Readers will gain an insight into one of Virginia's first Indian tribes, the Monacans. Between 800 and 1000 AD they migrated from the area of today's Ohio. They relive life in a Nineteenth Century almshouse through the reconstructed faces of its residents, and solve the mystery of the fatal gunshot wound that killed a Mexican soldier at San Jacinto. There's also the story of a "Buffalo (Afro–American) Soldier" from New Mexico, relating a history that may be new to many readers.

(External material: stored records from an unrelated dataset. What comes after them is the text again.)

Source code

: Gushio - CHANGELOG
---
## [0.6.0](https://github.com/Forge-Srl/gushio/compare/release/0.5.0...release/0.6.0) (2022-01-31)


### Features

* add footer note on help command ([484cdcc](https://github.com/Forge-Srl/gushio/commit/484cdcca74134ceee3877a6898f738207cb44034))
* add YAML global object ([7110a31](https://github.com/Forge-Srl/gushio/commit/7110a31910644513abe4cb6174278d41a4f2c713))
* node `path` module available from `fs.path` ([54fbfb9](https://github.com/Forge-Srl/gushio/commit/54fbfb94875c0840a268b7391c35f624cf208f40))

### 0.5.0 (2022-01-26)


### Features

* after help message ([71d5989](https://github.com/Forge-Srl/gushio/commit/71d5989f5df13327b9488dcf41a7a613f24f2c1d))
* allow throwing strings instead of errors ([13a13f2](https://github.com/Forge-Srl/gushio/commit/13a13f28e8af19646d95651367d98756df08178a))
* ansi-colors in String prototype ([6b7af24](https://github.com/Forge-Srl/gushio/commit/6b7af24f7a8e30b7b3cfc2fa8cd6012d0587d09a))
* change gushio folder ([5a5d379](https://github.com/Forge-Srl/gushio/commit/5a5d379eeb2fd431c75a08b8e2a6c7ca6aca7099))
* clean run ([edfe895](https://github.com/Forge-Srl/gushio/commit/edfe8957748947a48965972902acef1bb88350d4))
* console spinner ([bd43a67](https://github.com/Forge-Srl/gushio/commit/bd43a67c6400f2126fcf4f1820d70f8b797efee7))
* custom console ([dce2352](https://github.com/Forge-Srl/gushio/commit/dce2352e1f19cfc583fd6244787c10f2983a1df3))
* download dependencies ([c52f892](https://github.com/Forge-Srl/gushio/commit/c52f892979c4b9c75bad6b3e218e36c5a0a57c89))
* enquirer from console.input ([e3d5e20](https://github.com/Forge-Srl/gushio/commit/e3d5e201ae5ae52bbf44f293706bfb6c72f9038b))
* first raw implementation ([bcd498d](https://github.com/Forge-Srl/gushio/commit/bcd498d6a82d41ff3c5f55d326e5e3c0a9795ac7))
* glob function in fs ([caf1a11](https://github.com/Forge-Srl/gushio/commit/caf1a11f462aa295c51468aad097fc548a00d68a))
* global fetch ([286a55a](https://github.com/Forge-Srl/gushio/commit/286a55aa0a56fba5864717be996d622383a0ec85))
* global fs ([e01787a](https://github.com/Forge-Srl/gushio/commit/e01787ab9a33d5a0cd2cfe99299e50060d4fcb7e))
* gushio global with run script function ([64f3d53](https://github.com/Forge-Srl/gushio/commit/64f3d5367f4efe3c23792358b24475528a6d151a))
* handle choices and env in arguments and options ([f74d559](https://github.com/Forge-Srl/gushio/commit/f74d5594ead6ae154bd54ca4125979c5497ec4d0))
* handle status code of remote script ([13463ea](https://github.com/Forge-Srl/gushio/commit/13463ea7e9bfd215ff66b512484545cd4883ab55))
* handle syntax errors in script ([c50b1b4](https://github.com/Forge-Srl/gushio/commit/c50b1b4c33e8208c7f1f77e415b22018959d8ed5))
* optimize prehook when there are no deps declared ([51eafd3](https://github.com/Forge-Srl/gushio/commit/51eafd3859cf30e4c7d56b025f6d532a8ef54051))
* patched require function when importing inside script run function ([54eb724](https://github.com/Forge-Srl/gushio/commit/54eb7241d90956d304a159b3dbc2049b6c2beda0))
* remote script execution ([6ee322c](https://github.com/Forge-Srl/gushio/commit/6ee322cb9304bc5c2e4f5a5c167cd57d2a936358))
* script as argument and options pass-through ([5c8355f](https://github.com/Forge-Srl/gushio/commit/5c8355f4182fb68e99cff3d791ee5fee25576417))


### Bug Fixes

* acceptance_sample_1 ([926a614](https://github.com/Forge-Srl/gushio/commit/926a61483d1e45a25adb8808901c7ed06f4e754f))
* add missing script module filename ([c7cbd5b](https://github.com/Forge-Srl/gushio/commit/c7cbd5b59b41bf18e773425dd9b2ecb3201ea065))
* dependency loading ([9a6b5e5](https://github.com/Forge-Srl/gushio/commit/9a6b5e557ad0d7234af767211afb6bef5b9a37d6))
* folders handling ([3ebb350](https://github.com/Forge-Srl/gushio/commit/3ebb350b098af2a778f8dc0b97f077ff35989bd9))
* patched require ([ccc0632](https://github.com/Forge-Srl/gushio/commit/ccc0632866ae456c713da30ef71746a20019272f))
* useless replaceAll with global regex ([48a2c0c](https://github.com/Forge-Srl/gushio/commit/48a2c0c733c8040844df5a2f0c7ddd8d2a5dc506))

The science of facial reconstruction combines with research on history, geography, and climate in this series of fascinating investigations, making it an ideal starting point for interdisciplinary units or school projects. The vivid photos in this secondary level book could be disconcerting to some, but the tales they tell are captivating. The book not only describes state–of–the–art science but introduces readers to interesting ethical questions. Should unearthed remains be studied or reburied? What place did the poor have in past communities? How should society deal with "gravediggers" who collect remains privately? Read cover–to–cover or in interesting sections, this book seamlessly interweaves history with the practices of science.